Entre los cientos de comuneros que se destacaron por su decisión, arrojo y valentía solo mencionaremos a uno y en él, a todos: Maxim Lisbonne (24/3/1839-25/5/1905), un revolucionario de origen judío, cuya familia procedía de la región de Carpentras –zona donde se asentaron muchos judíos luego de las persecuciones del Languedoc y Provenza-. Probablemente sus ancestros hayan sido judíos portugueses expulsados en alguna de los tantos destierros padecidos.

De joven fue militar y participó de campañas en Crimea, Siria e Italia.

Durante los días de la Comuna, este actor y periodista se convirtió en un ardiente coronel de los comuneros, apodado el “D´artgnan de la Comuna” por su coraje. Comandó las barricadas de Saint Suplice cerca de los Jardines de Luxemburgo, donde las tropas gubernamentales fusilaron a no menos de 700 comuneros. Allí opuso tenaz y valiente resistencia a esa brutal soldadesca. En medio de las masacres, fue herido, capturado y torturado. Por su compromiso con la causa fue condenado a muerte 2 veces por un Consejo de Guerra, pero se le conmutó la pena por trabajos forzados a perpetuidad en la Isla Nou (Nueva Caledonia), cosa que compartió con Luisa Michel, Henri Rochefort y muchos otros comuneros. Estando en ese penal se lo calificó de “incorregible” , donde se convirtió en defensor de la causa de los nativos kanakos

Con la amnistía de 1880, retornó a Paris donde fue sucesivamente Director del teatro Bouffes du Nord (“Cada noche, su teatro servía de lugar de encuentro para los viejos comunistas, así como para los jóvenes colectivistas…” dirá Charles Chincholle en sus “Cronicas de Paris” en 1889) , de la taberna Des Bagnes (un cartel a la entrada decía “La entrada de los condenados y la salida de los liberados; la esperanza es desterrada de este lugar …»), del cabaret Frites Revolutionnaires (“Papas fritas revolucionarias”) y del Casino Des Concierges.

Fue siempre un militante político.
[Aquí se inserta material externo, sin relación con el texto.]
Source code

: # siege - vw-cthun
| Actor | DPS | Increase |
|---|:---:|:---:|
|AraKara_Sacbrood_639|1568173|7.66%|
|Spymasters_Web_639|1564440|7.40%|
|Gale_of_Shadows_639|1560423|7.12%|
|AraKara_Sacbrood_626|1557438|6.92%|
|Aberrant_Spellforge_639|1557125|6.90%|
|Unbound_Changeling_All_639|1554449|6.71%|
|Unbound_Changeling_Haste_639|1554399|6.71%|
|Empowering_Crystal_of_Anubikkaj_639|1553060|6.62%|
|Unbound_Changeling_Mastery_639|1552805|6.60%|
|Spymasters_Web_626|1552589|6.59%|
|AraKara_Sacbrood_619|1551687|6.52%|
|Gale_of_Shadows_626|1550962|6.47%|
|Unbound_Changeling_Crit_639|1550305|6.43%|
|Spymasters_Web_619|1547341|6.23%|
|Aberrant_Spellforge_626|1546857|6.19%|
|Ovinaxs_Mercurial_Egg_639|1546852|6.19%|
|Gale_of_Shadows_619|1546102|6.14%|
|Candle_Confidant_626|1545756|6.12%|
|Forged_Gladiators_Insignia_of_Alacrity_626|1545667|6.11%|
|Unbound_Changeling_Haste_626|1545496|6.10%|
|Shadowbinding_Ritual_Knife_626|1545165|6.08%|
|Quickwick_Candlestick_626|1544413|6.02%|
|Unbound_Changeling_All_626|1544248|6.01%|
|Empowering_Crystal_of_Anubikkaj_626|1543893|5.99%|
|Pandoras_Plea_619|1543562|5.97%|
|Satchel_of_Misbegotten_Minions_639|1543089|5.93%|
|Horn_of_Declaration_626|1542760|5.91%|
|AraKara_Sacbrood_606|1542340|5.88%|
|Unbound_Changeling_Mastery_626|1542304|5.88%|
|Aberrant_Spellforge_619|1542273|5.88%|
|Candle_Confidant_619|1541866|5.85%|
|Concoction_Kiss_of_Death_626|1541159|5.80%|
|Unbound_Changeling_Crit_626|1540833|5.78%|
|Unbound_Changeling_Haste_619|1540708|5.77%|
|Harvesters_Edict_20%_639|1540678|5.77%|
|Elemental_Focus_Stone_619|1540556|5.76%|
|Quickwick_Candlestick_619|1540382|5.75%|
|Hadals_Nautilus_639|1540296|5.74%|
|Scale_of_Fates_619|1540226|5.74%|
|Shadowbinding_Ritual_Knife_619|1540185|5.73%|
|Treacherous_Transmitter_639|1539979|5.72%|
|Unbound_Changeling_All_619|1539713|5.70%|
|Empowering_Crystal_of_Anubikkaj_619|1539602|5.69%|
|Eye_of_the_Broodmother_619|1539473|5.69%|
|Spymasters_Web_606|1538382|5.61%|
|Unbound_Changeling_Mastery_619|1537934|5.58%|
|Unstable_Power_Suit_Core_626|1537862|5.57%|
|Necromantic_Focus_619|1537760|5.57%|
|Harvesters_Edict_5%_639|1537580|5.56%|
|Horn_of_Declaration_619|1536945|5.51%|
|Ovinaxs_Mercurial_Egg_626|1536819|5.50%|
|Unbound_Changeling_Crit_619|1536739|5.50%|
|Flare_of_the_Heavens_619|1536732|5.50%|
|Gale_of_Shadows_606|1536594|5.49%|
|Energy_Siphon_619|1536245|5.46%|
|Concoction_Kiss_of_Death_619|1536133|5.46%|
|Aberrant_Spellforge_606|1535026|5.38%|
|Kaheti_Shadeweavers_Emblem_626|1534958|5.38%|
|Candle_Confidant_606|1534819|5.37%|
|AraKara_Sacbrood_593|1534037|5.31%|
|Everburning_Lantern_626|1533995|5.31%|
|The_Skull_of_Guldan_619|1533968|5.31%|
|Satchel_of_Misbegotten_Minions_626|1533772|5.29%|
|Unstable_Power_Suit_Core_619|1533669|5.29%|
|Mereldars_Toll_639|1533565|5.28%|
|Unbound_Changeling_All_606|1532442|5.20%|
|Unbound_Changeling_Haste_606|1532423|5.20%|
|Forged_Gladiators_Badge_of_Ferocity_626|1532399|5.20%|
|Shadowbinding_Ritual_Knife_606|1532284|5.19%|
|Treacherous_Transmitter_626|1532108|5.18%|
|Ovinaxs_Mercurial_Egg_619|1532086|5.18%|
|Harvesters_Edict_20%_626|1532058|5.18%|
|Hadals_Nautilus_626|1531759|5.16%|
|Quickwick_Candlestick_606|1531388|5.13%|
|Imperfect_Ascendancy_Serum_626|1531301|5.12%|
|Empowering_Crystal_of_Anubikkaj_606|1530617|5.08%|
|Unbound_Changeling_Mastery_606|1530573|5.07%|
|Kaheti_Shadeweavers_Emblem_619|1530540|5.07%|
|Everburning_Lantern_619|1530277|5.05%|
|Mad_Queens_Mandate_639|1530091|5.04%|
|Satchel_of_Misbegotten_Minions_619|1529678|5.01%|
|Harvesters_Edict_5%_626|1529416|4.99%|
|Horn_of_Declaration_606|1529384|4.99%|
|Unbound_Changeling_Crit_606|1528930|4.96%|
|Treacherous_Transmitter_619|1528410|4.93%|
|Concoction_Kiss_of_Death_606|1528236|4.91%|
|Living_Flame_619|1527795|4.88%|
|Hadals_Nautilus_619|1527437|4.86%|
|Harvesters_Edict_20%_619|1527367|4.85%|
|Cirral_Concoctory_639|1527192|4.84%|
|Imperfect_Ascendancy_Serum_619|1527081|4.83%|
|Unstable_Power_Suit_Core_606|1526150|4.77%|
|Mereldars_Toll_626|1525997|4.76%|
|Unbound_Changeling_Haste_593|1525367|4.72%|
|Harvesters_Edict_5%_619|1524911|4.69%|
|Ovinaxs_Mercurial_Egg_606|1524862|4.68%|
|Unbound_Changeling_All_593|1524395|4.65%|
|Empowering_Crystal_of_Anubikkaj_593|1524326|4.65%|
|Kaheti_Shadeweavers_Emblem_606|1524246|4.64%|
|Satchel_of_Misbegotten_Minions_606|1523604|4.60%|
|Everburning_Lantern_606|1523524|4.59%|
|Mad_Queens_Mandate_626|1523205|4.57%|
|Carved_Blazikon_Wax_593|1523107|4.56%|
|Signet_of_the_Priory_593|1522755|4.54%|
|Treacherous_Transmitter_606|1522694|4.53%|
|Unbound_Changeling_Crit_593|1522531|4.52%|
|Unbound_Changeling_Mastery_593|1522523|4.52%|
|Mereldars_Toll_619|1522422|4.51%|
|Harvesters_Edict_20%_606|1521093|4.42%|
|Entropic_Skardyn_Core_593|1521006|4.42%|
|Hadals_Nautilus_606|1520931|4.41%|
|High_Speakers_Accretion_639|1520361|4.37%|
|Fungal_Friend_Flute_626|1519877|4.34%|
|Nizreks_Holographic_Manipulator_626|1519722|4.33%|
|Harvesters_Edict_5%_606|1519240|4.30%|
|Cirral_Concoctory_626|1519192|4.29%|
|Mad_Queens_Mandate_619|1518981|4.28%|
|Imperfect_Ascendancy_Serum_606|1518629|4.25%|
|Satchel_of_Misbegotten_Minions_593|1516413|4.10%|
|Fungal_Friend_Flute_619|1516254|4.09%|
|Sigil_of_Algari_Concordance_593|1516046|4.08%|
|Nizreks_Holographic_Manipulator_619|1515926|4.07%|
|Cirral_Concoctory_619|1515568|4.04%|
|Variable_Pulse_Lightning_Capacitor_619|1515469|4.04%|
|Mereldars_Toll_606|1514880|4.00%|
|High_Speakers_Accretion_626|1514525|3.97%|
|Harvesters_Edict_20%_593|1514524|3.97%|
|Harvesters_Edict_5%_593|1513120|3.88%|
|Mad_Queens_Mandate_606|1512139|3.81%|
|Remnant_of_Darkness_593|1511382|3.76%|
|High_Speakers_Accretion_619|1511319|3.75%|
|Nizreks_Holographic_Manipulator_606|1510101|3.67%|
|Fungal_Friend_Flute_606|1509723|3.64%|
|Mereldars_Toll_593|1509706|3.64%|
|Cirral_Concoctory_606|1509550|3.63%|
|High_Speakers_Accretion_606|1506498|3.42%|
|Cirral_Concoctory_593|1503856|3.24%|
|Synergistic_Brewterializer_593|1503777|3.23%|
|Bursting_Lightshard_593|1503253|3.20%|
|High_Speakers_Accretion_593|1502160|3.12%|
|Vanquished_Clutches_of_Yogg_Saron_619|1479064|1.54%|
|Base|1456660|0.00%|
Nada menos que Paul Lafargue, yerno de Carlos Marx, le escribió a Federico Engels en 1883: “… (Lisbonne), ha tenido la genial idea de abrir un café, donde las mesas están encadenadas, donde todos los camareros están vestidos como esclavos, arrastrando cadenas … Uno se alinea para ir a beber un bock (de cerveza) en la prisión del ciudadano Lisbonne, que te hace pagar el doble. La gente de la sociedad va en su carruaje y se alegran de escucharse a sí mismos con un régimen que los maltrata con los guardias de prisión, quienes usan el académico para hablar de la prisión con sus clientes…”

En esa singular y bestial truculencia, en un lugar decorado ad hoc, Lisbonne deseaba poner en evidencia, por un lado, lo vejatorio de las condiciones carcelarias o de deportación, y al mismo tiempo, la hipocresía de la burguesía francesa.

Hacia 1890, Lisbonne no repetía simplemente su propio pasado revolucionario sino que se sumaba a las nuevas corrientes de violencia anarquista que sacudían a París, aunque siempre tratando de ridiculizar a las clases pudientes.

Soldado indisciplinado y caprichoso, profundamente republicano, Maxim Lisbonne -capitán de la Guardia Nacional-, vestido con un sombrero negro con una pluma roja, lucha con arrojo y temeridad.

Vuelto de la deportación, es periodista, director de cabarets, teatros o tabernas donde narra la prisión y presenta el programa de la Comuna. Permanece fiel a los ideales de la Comuna hasta su muerte en 1905. De alguna manera, es el pionero de los bares temáticos.